Consider a slightly different version of the page that has two required URL parameters: userId and token. For this same attack to occur, the attacker again has to correctly guess values for both parameters. But what if you made the token parameter value a random, unique value that changed on every request? This would make it next to impossible for an attacker to guess the current value, preventing the attack. This example is the most common prevention technique for CSRF.

Diagram showing how CSRF attack can be prevented by requiring a specific UserID token.

For this prevention technique to be successful, four things must happen:

  1. All sensitive state-changing requests (anything performing database operations) must include the token.
  2. The token must be unique to the request or user’s session.
  3. The token must be difficult to predict (long and random).
  4. The token must be validated by the server to ensure the request originated from the intended user.

If all four steps are properly implemented by the server, then the attacker can’t guess the current value of the token parameter and can’t manipulate the user’s browser into making the correct honor roll request to the app. The attacker sees an error and is unsuccessful.

Use the Salesforce Platform to Protect Against CSRF

Luckily, Salesforce includes out-of-the-box protections against CSRF for developers.

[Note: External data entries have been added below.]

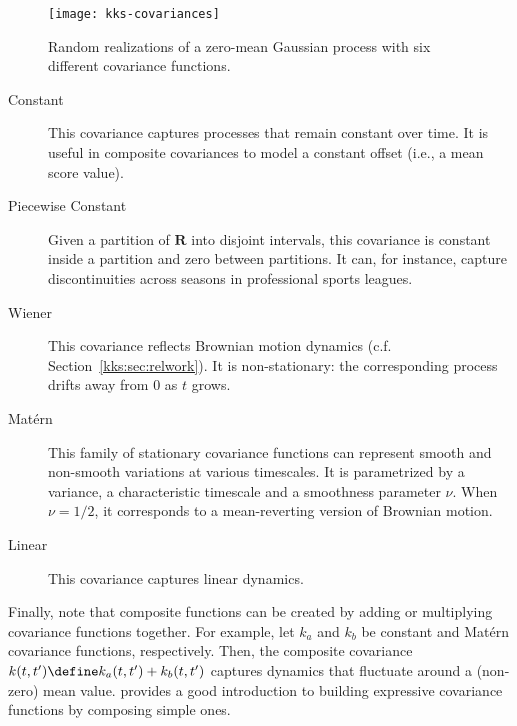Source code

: \begin{figure}
	\centering
	\texttt{[image: kks-covariances]}
	\caption{Random realizations of a zero-mean Gaussian process with six different covariance functions.}
	\label{kks:fig:covariances}
\end{figure}

\begin{description}
	\item[Constant] This covariance captures processes that remain constant over time.
	      It is useful in composite covariances to model a constant offset (i.e., a mean score value).

	\item[Piecewise Constant]
	      Given a partition of $\mathbf{R}$ into disjoint intervals, this covariance is constant inside a partition and zero between partitions.
	      It can, for instance, capture discontinuities across seasons in professional sports leagues.

	\item[Wiener] This covariance reflects Brownian motion dynamics (c.f. Section~\ref{kks:sec:relwork}).
	      It is non-stationary: the corresponding process drifts away from $0$ as $t$ grows.

	\item[Matérn] This family of stationary covariance functions can represent smooth and non-smooth variations at various timescales.
	      It is parametrized by a variance, a characteristic timescale and a smoothness parameter $\nu$.
	      When $\nu = 1/2$, it corresponds to a mean-reverting version of Brownian motion.

	\item[Linear] This covariance captures linear dynamics.
\end{description}

Finally, note that composite functions can be created by adding or multiplying covariance functions together.
For example, let $k_a$ and $k_b$ be constant and Matérn covariance functions, respectively.
Then, the composite covariance $k(t, t') \define k_a(t, t') + k_b(t, t')$ captures dynamics that fluctuate around a (non-zero) mean value.
\citet[Section 2.3]{duvenaud2014automatic} provides a good introduction to building expressive covariance functions by composing simple ones.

By default, requests made against Salesforce resources have CSRF tokens attached to them. These pseudo-random tokens prevent the reuse and distribution of hyperlinks in order to protect privileged accounts from accidentally making state-changing requests that were not intended.

Beyond this, developers of Lightning applications need to pay attention to how their code is structured to prevent CSRF attacks from occurring. The most simple forms of CSRF attacks use HTTP GET requests with state-changing parameters, like GET mywebsite.com?change_username=”joe”.

By simply avoiding the use of state-changing HTTP GET requests, you can eliminate a large number of CSRF vulnerabilities in your code. When you reach out to a web API, make use of POST or PUT instead when state changes are needed. 

There are several other mitigations that can be put in place in your application to prevent CSRF attacks.

When an endpoint is hit in your API, you can validate the origin header. The origin header is set on HTTP GET requests and specifies the URL from which a request originated. If the request is on the forbidden headers list, meaning all major browsers will not allow it to be spoofed via JavaScript—it will always return the correct value unless the request initiates from a nonstandard browser or tool.

When you integrate your Salesforce Lightning application with a third-party application via API, you may desire your own anti-CSRF tokens. These can easily be added to XMLHttpRequests within Lightning by using setRequestHeader() in an HTTP request that looks like this:

var o = XMLHttpRequest.prototype.open;
XMLHttpRequest.prototype.open = function(){
    var res = o.apply(this, arguments);
    var err = new Error();
    this.setRequestHeader('anti-csrf-token', csrf_token);
    return res;
};

Now that you understand how to prevent malicious applications from accessing your users’ clients and performing unwanted actions, you can ensure that the applications you design for the Salesforce platform are secure. 

In addition, knowing how to secure your development on the server-side prevents you from leaving security vulnerabilities open when you're building applications.